Risk tolerance is calculated for you by a simple test when you first sign up with an investing company or robo-advisor. You can fudge your answers to get the amount you’re comfortable with or take what they give you.
I really should emphasize the importance of not going higher in fixed income than your age. For example, when I finally convinced my BF to let me look at his investments he had 80% in fixed income. That’s crazy! There’s no need to be so conservative considering he’s 30 years old and will be invested in the market for decades. Unfortunately, he told his advisor he didn’t want to lose money and the advisor didn’t explain the benefits of taking on more risk, especially when you’re young. When he transferred his investments to the robo-advisor Wealthsimple he determined he’s comfortable with 20% in fixed income.

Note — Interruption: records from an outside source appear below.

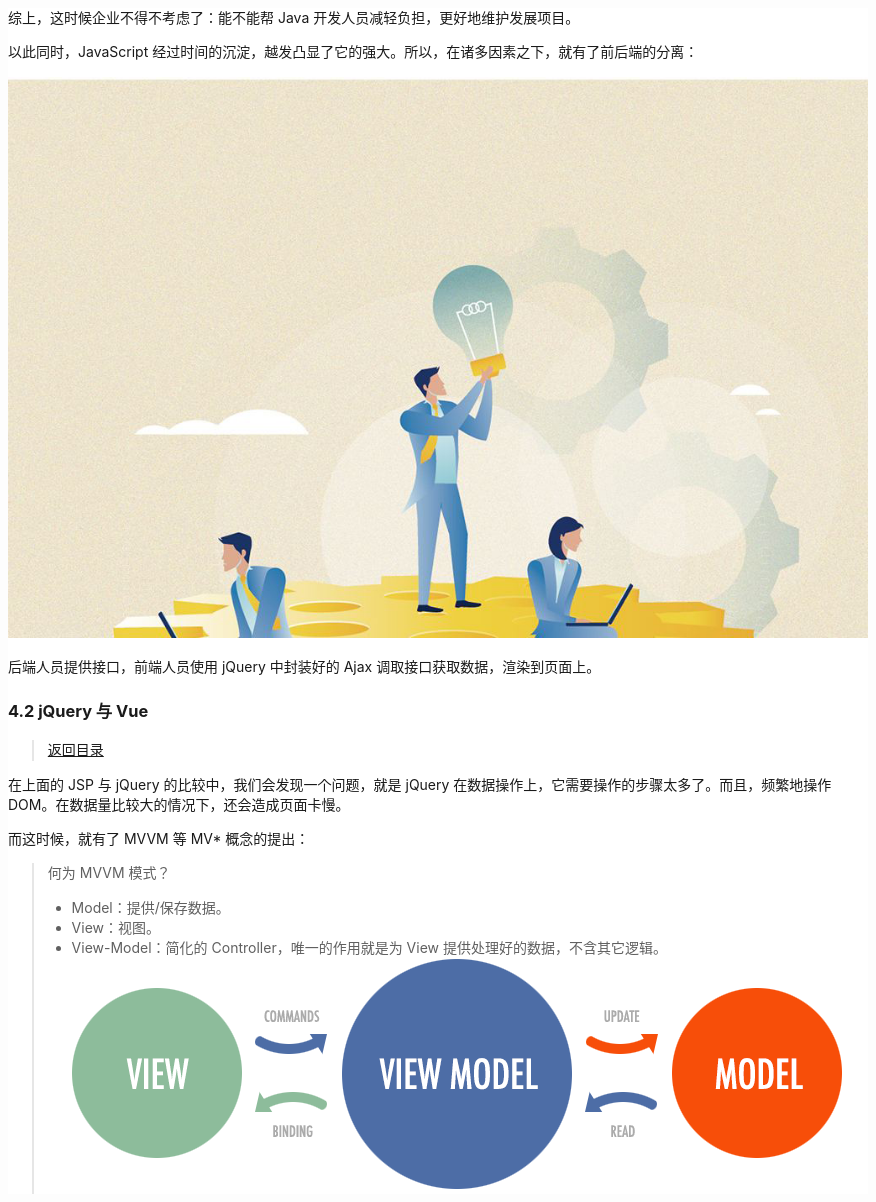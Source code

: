 综上，这时候企业不得不考虑了：能不能帮 Java 开发人员减轻负担，更好地维护发展项目。

以此同时，JavaScript 经过时间的沉淀，越发凸显了它的强大。所以，在诸多因素之下，就有了前后端的分离：

![图](../../../public-repertory/img/other-share-12.png)

后端人员提供接口，前端人员使用 jQuery 中封装好的 Ajax 调取接口获取数据，渲染到页面上。

### <a name="chapter-four-two" id="chapter-four-two">4.2 jQuery 与 Vue</a>

> [返回目录](#catalog-chapter-four)

在上面的 JSP 与 jQuery 的比较中，我们会发现一个问题，就是 jQuery 在数据操作上，它需要操作的步骤太多了。而且，频繁地操作 DOM。在数据量比较大的情况下，还会造成页面卡慢。

而这时候，就有了 MVVM 等 MV\* 概念的提出：

> 何为 MVVM 模式？
>
> - Model：提供/保存数据。
> - View：视图。
> - View-Model：简化的 Controller，唯一的作用就是为 View 提供处理好的数据，不含其它逻辑。
>   ![图](../../../public-repertory/img/other-share-8.png)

Diversification basically means you want to hold stocks and bonds that don’t correlate with each other. If one goes down, they don’t all go down. You do this by holding several baskets of multiple stocks or bonds, known as mutual funds or ETFs. The least complicated way to do this (using ETFs as an example because they’re very low cost) would be to hold one ETF for each the Canadian market, Canadian bond market, US market and the rest of the world’s market. If you hold 25% in bonds, then the other three would be equally divided with 25% as well. The markets don’t overlap too much and have differing distributions of industries, so they go up and down independently of each other.

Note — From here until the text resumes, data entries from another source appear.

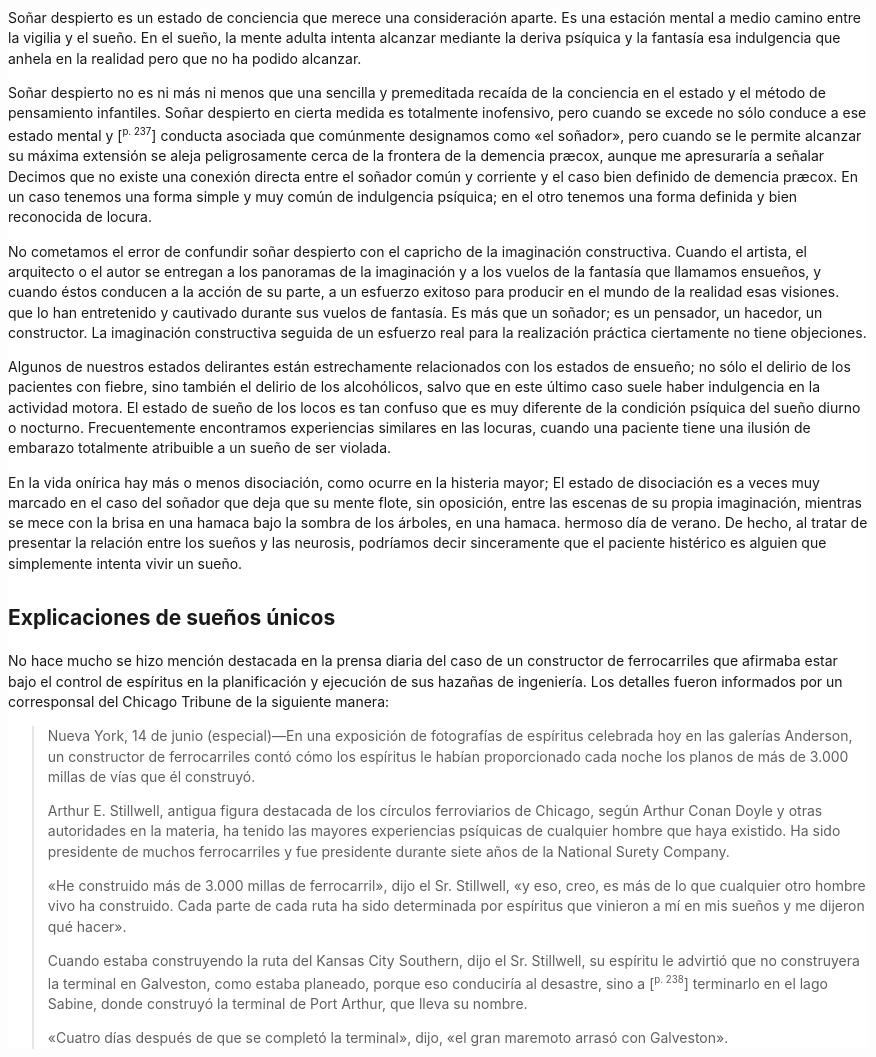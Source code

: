 Soñar despierto es un estado de conciencia que merece una consideración aparte. Es una estación mental a medio camino entre la vigilia y el sueño. En el sueño, la mente adulta intenta alcanzar mediante la deriva psíquica y la fantasía esa indulgencia que anhela en la realidad pero que no ha podido alcanzar.

Soñar despierto no es ni más ni menos que una sencilla y premeditada recaída de la conciencia en el estado y el método de pensamiento infantiles. Soñar despierto en cierta medida es totalmente inofensivo, pero cuando se excede no sólo conduce a ese estado mental y <span id="p237">[<sup><small>p. 237</small></sup>]</span> conducta asociada que comúnmente designamos como «el soñador», pero cuando se le permite alcanzar su máxima extensión se aleja peligrosamente cerca de la frontera de la demencia præcox, aunque me apresuraría a señalar Decimos que no existe una conexión directa entre el soñador común y corriente y el caso bien definido de demencia præcox. En un caso tenemos una forma simple y muy común de indulgencia psíquica; en el otro tenemos una forma definida y bien reconocida de locura.

No cometamos el error de confundir soñar despierto con el capricho de la imaginación constructiva. Cuando el artista, el arquitecto o el autor se entregan a los panoramas de la imaginación y a los vuelos de la fantasía que llamamos ensueños, y cuando éstos conducen a la acción de su parte, a un esfuerzo exitoso para producir en el mundo de la realidad esas visiones. que lo han entretenido y cautivado durante sus vuelos de fantasía. Es más que un soñador; es un pensador, un hacedor, un constructor. La imaginación constructiva seguida de un esfuerzo real para la realización práctica ciertamente no tiene objeciones.

Algunos de nuestros estados delirantes están estrechamente relacionados con los estados de ensueño; no sólo el delirio de los pacientes con fiebre, sino también el delirio de los alcohólicos, salvo que en este último caso suele haber indulgencia en la actividad motora. El estado de sueño de los locos es tan confuso que es muy diferente de la condición psíquica del sueño diurno o nocturno. Frecuentemente encontramos experiencias similares en las locuras, cuando una paciente tiene una ilusión de embarazo totalmente atribuible a un sueño de ser violada.

En la vida onírica hay más o menos disociación, como ocurre en la histeria mayor; El estado de disociación es a veces muy marcado en el caso del soñador que deja que su mente flote, sin oposición, entre las escenas de su propia imaginación, mientras se mece con la brisa en una hamaca bajo la sombra de los árboles, en una hamaca. hermoso día de verano. De hecho, al tratar de presentar la relación entre los sueños y las neurosis, podríamos decir sinceramente que el paciente histérico es alguien que simplemente intenta vivir un sueño.

## Explicaciones de sueños únicos

No hace mucho se hizo mención destacada en la prensa diaria del caso de un constructor de ferrocarriles que afirmaba estar bajo el control de espíritus en la planificación y ejecución de sus hazañas de ingeniería. Los detalles fueron informados por un corresponsal del Chicago Tribune de la siguiente manera:

> Nueva York, 14 de junio (especial)—En una exposición de fotografías de espíritus celebrada hoy en las galerías Anderson, un constructor de ferrocarriles contó cómo los espíritus le habían proporcionado cada noche los planos de más de 3.000 millas de vías que él construyó.
> 
> Arthur E. Stillwell, antigua figura destacada de los círculos ferroviarios de Chicago, según Arthur Conan Doyle y otras autoridades en la materia, ha tenido las mayores experiencias psíquicas de cualquier hombre que haya existido. Ha sido presidente de muchos ferrocarriles y fue presidente durante siete años de la National Surety Company.
> 
> «He construido más de 3.000 millas de ferrocarril», dijo el Sr. Stillwell, «y eso, creo, es más de lo que cualquier otro hombre vivo ha construido. Cada parte de cada ruta ha sido determinada por espíritus que vinieron a mí en mis sueños y me dijeron qué hacer».
> 
> Cuando estaba construyendo la ruta del Kansas City Southern, dijo el Sr. Stillwell, su espíritu le advirtió que no construyera la terminal en Galveston, como estaba planeado, porque eso conduciría al desastre, sino a <span id=" p238">[<sup><small>p. 238</small></sup>]</span> terminarlo en el lago Sabine, donde construyó la terminal de Port Arthur, que lleva su nombre.
> 
> «Cuatro días después de que se completó la terminal», dijo, «el gran maremoto arrasó con Galveston».
>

This sounds complicated but there are a few ways to make it much easier on yourself, especially if you’re not interested in managing your own money.
Making Life Easier
There are two options I recommend. The first would be going with any one of Tangerine’s low-cost investment funds. You choose the fund that most closely resembles your risk tolerance, i.e. if you decide you want 25% in fixed income, you would choose the Balanced Growth Portfolio. The fees on these portfolios are less than half of regular mutual funds at 1.07% and there are no extra fees if you have a lower balance.

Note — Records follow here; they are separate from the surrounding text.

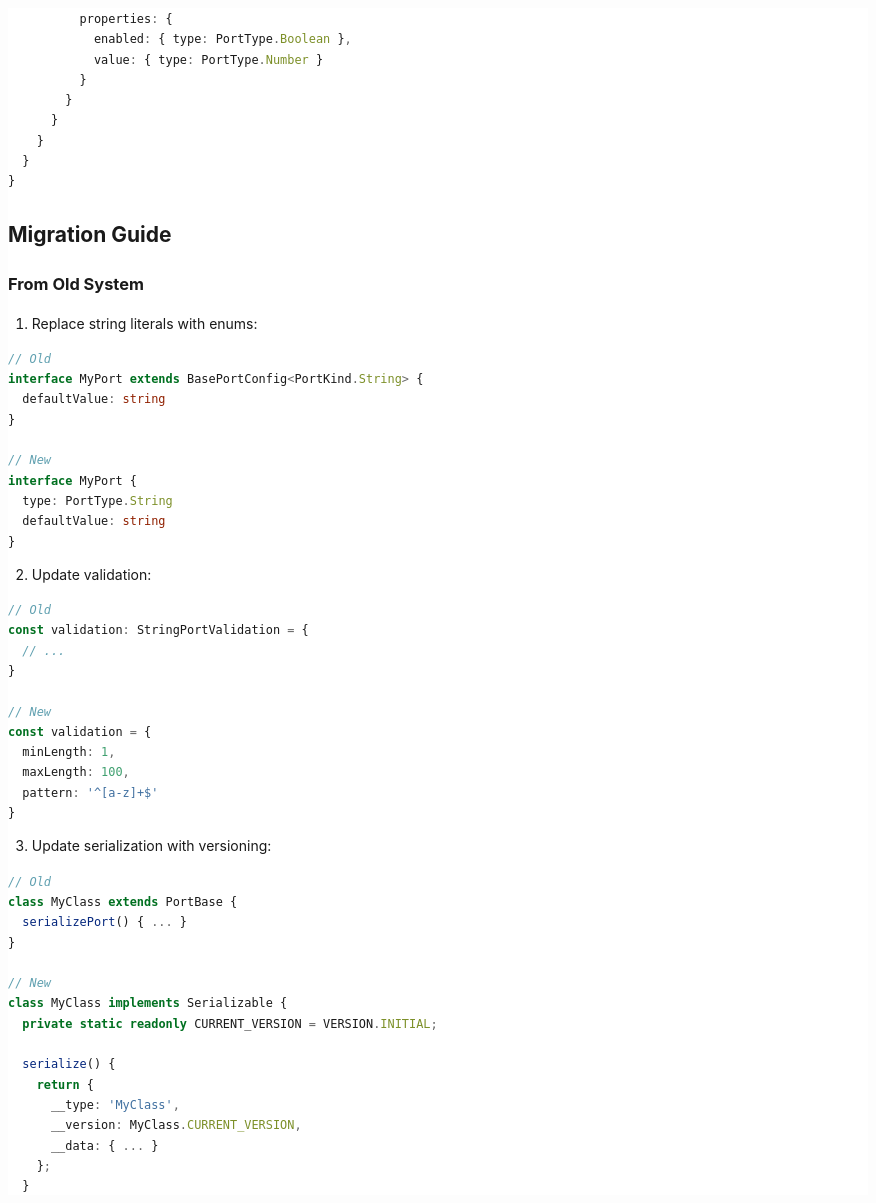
 ```typescript
          properties: {
            enabled: { type: PortType.Boolean },
            value: { type: PortType.Number }
          }
        }
      }
    }
  }
}
```

## Migration Guide

### From Old System

1. Replace string literals with enums:

```typescript
// Old
interface MyPort extends BasePortConfig<PortKind.String> {
  defaultValue: string
}

// New
interface MyPort {
  type: PortType.String
  defaultValue: string
}
```

2. Update validation:

```typescript
// Old
const validation: StringPortValidation = {
  // ...
}

// New
const validation = {
  minLength: 1,
  maxLength: 100,
  pattern: '^[a-z]+$'
}
```

3. Update serialization with versioning:

```typescript
// Old
class MyClass extends PortBase {
  serializePort() { ... }
}

// New
class MyClass implements Serializable {
  private static readonly CURRENT_VERSION = VERSION.INITIAL;

  serialize() {
    return {
      __type: 'MyClass',
      __version: MyClass.CURRENT_VERSION,
      __data: { ... }
    };
  }

```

The other option I recommend is a robo-advisor, such as Wealthsimple. I know you’re probably thinking you don’t want a robot managing your money, but hear me out. Robo-advisors ask you a quick questionnaire to gauge your risk tolerance then build you a diversified portfolio of low cost ETFs. Each portfolio tends to hold 10-15 ETFs, which is more complicated than you might need, but it also more than covers your bases. You simply contribute your money and they deal with the rest.
This is a great option due to its low cost, and if you’re just getting started with a lower balance, you’re fees are minimal. They’re transparent so you can see exactly where you money is. They also have socially responsible portfolios so you don’t have to invest in companies with questionable business practices or industries you don’t want to support.
I’m Still Afraid
The last thing I can tell you is to simply start. Delaying investing will only continue to build the fear and you’ll be missing out on years of returns.
So game plan, ease your way into it. Start with $10 a month or $5 a week. A small amount you’re comfortable with. Then open an investing account, like one of the two I mentioned above, and contribute your money monthly/weekly. Then just watch what happens. It’ll go up and down depending on the markets and slowly over time you’ll become more familiar with the process of investing.
There’s no such thing as having too little money to invest.
This starting-small approach is what I’m using right now to become more comfortable investing on my own with ETFs. Even after investing for several years I still find certain aspects of investing intimidating, but over time I’ve found a method that works for me, and if you start slow I think you can too.